El año pasado ocurrieron 53 ,485 accidentes viales, según la Secretaría de Vialidad y Transporte de Jalisco (SVT). La principal causa fue no guardar la distancia que marca la ley de tránsito; en segundo lugar, virar indebidamente y en tercer lugar, invadir el carril contrario, informó el director general de Seguridad Vial, Jesús Alberto Leyva Gutiérrez.

El Consejo Estatal para la Prevención de Accidentes en Jalisco (CEPAJ), considera que la distancia mínima para frenar un automóvil que viaja a 48 kilómetros por hora es de 23 metros; si viaja a 80, son necesarios 53 metros; en caso de circular a 112 lo ideal serían 96.

El promedio de los conductores accidentados se encontraba en la edad productiva, entre los 20 y 35 años. “Hablando en términos de género, los afectados que pertenecen al sexo masculino rebasa el 70% y el femenino llega apenas al 20%.

El margen no registrado equivale al de las personas que se arreglan sin avisar a las autoridades”. A pesar de que los atropellamientos no son considerados accidentes viales, reconoció que se registra una gran cantidad de ellos.

“Es increíble ver que más de 50% de esos casos suelen suceder con un puente peatonal cerca y no lo usan por flojera”. De enero a marzo del año en curso, se practicaron 664 autopsias a personas fallecidas en accidentes registrados en la Zona Metropolitana de Guadalajara (ZMG); 512 corresponden al sexo masculino y 152 al sexo femenino.
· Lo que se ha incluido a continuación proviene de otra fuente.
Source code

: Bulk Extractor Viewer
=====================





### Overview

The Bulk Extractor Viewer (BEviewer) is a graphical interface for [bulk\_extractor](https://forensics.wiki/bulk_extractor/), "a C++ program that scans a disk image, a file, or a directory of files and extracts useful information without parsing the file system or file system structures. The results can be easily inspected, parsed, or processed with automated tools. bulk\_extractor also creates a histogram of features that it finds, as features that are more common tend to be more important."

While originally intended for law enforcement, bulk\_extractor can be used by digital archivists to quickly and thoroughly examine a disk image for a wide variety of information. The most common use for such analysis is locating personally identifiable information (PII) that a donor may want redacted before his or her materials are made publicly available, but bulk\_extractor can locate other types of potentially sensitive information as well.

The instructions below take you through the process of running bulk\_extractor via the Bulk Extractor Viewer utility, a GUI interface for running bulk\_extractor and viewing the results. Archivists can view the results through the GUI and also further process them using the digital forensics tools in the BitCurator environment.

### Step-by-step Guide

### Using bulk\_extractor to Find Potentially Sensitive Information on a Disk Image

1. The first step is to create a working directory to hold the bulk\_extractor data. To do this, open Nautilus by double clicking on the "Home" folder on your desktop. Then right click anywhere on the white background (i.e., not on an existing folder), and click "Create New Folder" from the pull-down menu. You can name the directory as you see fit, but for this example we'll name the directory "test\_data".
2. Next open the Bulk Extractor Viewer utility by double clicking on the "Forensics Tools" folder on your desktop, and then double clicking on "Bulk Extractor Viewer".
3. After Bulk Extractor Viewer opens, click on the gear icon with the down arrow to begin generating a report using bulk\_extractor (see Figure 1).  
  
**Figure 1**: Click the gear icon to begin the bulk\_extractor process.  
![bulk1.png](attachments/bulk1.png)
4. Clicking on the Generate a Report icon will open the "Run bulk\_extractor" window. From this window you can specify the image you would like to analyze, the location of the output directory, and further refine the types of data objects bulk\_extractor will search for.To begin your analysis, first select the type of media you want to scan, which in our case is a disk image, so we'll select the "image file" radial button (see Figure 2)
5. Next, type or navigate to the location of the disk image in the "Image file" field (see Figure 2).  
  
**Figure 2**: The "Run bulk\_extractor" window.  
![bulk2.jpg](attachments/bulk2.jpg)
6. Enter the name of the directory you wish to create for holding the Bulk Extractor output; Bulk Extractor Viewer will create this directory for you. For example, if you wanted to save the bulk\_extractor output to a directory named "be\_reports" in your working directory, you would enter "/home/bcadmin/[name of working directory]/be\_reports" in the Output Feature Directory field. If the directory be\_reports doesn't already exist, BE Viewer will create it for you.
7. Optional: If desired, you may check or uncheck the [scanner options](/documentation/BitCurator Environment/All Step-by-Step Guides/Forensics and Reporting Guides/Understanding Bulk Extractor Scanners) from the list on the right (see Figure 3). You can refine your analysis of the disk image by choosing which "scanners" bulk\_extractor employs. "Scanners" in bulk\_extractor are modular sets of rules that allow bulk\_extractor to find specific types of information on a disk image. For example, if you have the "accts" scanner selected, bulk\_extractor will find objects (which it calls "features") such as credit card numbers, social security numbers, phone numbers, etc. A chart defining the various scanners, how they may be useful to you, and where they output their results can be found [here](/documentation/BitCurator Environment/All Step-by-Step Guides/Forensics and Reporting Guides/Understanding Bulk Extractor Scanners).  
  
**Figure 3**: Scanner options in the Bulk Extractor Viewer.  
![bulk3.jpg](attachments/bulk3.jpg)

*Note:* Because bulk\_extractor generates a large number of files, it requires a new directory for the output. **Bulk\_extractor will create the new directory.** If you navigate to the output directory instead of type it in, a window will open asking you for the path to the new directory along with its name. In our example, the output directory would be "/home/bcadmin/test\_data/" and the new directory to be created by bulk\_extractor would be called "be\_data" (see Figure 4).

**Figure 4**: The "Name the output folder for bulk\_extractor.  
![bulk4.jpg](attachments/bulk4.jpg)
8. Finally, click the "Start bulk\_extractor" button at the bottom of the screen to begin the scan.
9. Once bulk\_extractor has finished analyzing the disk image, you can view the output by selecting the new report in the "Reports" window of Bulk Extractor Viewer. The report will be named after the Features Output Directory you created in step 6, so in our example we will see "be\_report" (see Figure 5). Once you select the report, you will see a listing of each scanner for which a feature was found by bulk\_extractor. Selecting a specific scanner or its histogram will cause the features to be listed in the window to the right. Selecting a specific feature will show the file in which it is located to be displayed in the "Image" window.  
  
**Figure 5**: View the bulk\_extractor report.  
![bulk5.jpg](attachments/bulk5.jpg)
184 de esas personas fallecieron a causa de accidentes viales: 86 murieron atropelladas, 64 en choques y 34 en volcaduras. A los 664 cuerpos se les practicaron alcoholemias: 141 dieron positivas, 363 negativas, y a 164 no se les aplicó puesto que eran niños o habían estado previamente en algún sanatorio.
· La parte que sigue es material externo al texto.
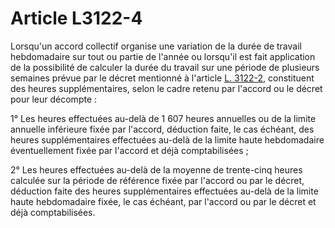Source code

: # Article L3122-4

Lorsqu'un accord collectif organise une variation de la durée de travail hebdomadaire sur tout ou partie de l'année ou lorsqu'il est fait application de la possibilité de calculer la durée du travail sur une période de plusieurs semaines prévue par le décret mentionné à l'article [L. 3122-2][1], constituent des heures supplémentaires, selon le cadre retenu par l'accord ou le décret pour leur décompte : 
  
  
1° Les heures effectuées au-delà de 1 607 heures annuelles ou de la limite annuelle inférieure fixée par l'accord, déduction faite, le cas échéant, des heures supplémentaires effectuées au-delà de la limite haute hebdomadaire éventuellement fixée par l'accord et déjà comptabilisées ; 
  
  
2° Les heures effectuées au-delà de la moyenne de trente-cinq heures calculée sur la période de référence fixée par l'accord ou par le décret, déduction faite des heures supplémentaires effectuées au-delà de la limite haute hebdomadaire fixée, le cas échéant, par l'accord ou par le décret et déjà comptabilisées.

 [1]: /affichCodeArticle.do?cidTexte=LEGITEXT000006072050&idArticle=LEGIARTI000006902495&dateTexte=&categorieLien=cid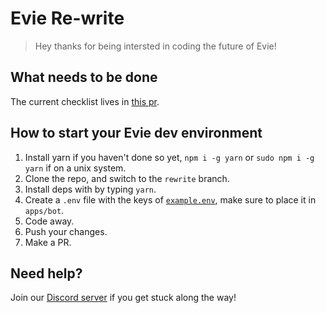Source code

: # Evie Re-write

> Hey thanks for being intersted in coding the future of Evie!

## What needs to be done

The current checklist lives in [this pr](https://github.com/twisttaan/Evie/pull/28).

## How to start your Evie dev environment

1. Install yarn if you haven't done so yet, `npm i -g yarn` or `sudo npm i -g yarn` if on a unix system.
2. Clone the repo, and switch to the `rewrite` branch.
3. Install deps with by typing `yarn`.
4. Create a `.env` file with the keys of [`example.env`](https://github.com/twisttaan/Evie/blob/rewrite/example.env), make sure to place it in `apps/bot`.
5. Code away.
6. Push your changes.
7. Make a PR.

## Need help?

Join our [Discord server](https://evie.pw/discord) if you get stuck along the way!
Otros factores son el alcohol y el uso del celular al manejar. En 2008, se practicaron dos mil 825 autopsias, de las cuales 852 pertenecieron a accidentes viales: 380 atropellados, 284 por choques y 188 por volcaduras.
En la mitad de los accidentes de tránsito, las víctimas fatales son jóvenes, en su mayoría del sexo masculino, de entre 15 y 25 años.

Se ha detectado la presencia de alcohol en la sangre en 35% de las muertes por accidente, indicó la secretaria técnica del Consejo Estatal para la Prevención en Accidentes Viales (CEPAJ)
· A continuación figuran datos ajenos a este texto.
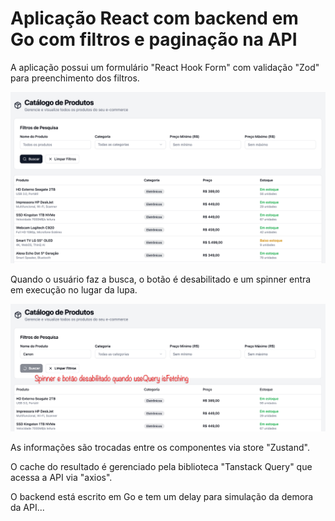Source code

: # Aplicação React com backend em Go com filtros e paginação na API

A aplicação possui um formulário "React Hook Form" com validação "Zod" para preenchimento dos filtros.

![alt text](./docs/application.png "Application")

Quando o usuário faz a busca, o botão é desabilitado e um spinner entra em execução no lugar da lupa.

![alt text](./docs/spinner.png "Spinner")

As informações são trocadas entre os componentes via store "Zustand".

O cache do resultado é gerenciado pela biblioteca "Tanstack Query" que acessa a API via "axios".

O backend está escrito em Go e tem um delay para simulação da demora da API...
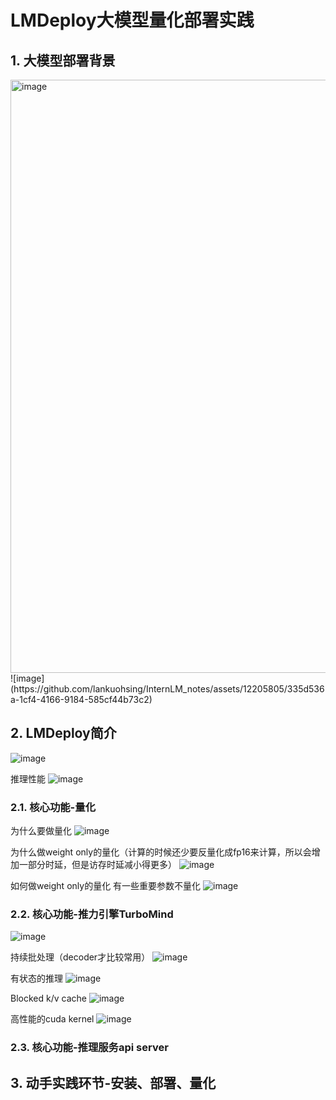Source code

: # LMDeploy大模型量化部署实践
## 1. 大模型部署背景
<img width="949" alt="image" src="https://github.com/lankuohsing/InternLM_notes/assets/12205805/89cc5906-a08e-45bf-b873-94f1a51717ea">
![image](https://github.com/lankuohsing/InternLM_notes/assets/12205805/335d536a-1cf4-4166-9184-585cf44b73c2)

## 2. LMDeploy简介

![image](https://github.com/lankuohsing/InternLM_notes/assets/12205805/8484ef6a-bcf7-434c-b189-c97186667f35)

推理性能
![image](https://github.com/lankuohsing/InternLM_notes/assets/12205805/b8f2409f-525d-4b7c-ba60-ca9807066f12)

### 2.1. 核心功能-量化
为什么要做量化
![image](https://github.com/lankuohsing/InternLM_notes/assets/12205805/33c0b847-58be-4440-a0ac-dd06b7a29f63)

为什么做weight only的量化（计算的时候还少要反量化成fp16来计算，所以会增加一部分时延，但是访存时延减小得更多）
![image](https://github.com/lankuohsing/InternLM_notes/assets/12205805/f036e8cd-5cdd-4c69-8fea-7c13a726c356)

如何做weight only的量化
有一些重要参数不量化
![image](https://github.com/lankuohsing/InternLM_notes/assets/12205805/0a7e694e-3163-494d-8dfc-eac2a9b855c9)

### 2.2. 核心功能-推力引擎TurboMind
![image](https://github.com/lankuohsing/InternLM_notes/assets/12205805/73b0b229-59ae-497f-9ce1-751e0816b134)

持续批处理（decoder才比较常用）
![image](https://github.com/lankuohsing/InternLM_notes/assets/12205805/8e22a0ce-db06-4116-be26-9bf888023fdd)

有状态的推理
![image](https://github.com/lankuohsing/InternLM_notes/assets/12205805/fd19e481-7ffc-486e-bb07-6bd443cdba01)

Blocked k/v cache
![image](https://github.com/lankuohsing/InternLM_notes/assets/12205805/44758c9f-37e5-420d-a1de-03fcbc318552)

高性能的cuda kernel
![image](https://github.com/lankuohsing/InternLM_notes/assets/12205805/0f5ef432-1ebd-43db-a307-f355c7ee3a03)

### 2.3. 核心功能-推理服务api server

## 3. 动手实践环节-安装、部署、量化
La Iniciativa Mexicana de Seguridad Vial (IMESEVI) es un programa multisectorial, donde se coordinan el Centro Nacional para la Prevención de Accidentes (CENAPRA), la Secretaría de Salud, la Organización Panamericana de la Salud (OPS) y los Gobiernos de los Estados con la Sociedad Civil para abatir las lesiones, discapacidad y muertes por causa de tránsito.

En una primera fase, IMESEVI enfoca la conducción bajo influencia del alcohol, el no usar cinturón de seguridad ni Sistemas de Retención Infantil (SRI) como factores de riesgo, y tiene seis elementos estratégicos o componentes: Estudio de la Situación Actual, Campaña de Comunicación (estrategias masivas de difusión), Capacitación, Marco Legal (normatividades locales y municipales sobre los factores de riesgo), Vigilancia y Control Policial y Equipamiento con alcoholímetros.

La mortalidad ha disminuido significativamente, ha mostrado un descenso en atropellamientos de 12%, con respecto a 2008. En muerte por choques, aunque los accidentes aumentaron en este año, se redujeron 2.8%, y 32.9% por volcaduras, explicó. Carlos Enrique Bravo González, propietario de un restaurante popular ubicado en el kilómetro 14 de la Carretera a Chapala, comenta que ha notado una diferencia desde que quitaron el retorno vial frente al aeropuerto.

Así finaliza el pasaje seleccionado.